#### Your assignment
Return all lines from the entries below in which the word "input" is present.

Stored items from a collection:
---------------
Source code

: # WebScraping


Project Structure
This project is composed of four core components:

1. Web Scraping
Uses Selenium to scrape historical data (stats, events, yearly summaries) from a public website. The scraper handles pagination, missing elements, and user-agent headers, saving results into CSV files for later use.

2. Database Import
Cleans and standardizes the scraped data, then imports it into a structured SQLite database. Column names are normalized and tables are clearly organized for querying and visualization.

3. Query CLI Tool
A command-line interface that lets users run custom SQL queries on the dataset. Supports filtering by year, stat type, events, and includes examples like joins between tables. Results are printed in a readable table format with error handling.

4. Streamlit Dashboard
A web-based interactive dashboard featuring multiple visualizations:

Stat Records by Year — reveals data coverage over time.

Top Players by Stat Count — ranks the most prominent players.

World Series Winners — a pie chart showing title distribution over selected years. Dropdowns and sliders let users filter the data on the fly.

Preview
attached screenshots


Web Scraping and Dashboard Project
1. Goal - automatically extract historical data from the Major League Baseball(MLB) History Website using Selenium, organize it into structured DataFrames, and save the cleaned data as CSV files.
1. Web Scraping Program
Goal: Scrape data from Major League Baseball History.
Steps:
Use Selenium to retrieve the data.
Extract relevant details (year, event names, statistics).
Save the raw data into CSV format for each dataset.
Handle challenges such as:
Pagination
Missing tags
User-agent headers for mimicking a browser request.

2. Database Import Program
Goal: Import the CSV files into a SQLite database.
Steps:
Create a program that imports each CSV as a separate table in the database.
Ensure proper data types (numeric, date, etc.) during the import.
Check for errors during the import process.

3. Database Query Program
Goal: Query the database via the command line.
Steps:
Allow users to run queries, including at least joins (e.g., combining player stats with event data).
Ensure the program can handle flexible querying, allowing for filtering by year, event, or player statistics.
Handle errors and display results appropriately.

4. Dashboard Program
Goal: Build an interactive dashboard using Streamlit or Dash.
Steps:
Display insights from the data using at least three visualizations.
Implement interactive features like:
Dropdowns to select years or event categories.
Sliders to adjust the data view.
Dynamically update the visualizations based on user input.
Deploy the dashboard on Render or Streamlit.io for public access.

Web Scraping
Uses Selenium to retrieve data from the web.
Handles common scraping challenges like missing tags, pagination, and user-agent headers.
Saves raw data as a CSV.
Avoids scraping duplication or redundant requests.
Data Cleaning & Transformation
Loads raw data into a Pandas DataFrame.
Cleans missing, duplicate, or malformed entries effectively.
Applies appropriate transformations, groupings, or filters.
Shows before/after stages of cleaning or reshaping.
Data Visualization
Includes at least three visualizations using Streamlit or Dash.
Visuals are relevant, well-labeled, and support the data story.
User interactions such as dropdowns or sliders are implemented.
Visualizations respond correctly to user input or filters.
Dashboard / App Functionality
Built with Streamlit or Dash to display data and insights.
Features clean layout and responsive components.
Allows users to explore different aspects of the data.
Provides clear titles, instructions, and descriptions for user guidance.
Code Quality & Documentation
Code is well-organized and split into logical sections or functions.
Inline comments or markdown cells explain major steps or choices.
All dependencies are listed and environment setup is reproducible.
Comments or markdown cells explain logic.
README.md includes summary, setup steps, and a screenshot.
---------------
#### Answer box
Dynamically update the visualizations based on user input.
Visualizations respond correctly to user input or filters.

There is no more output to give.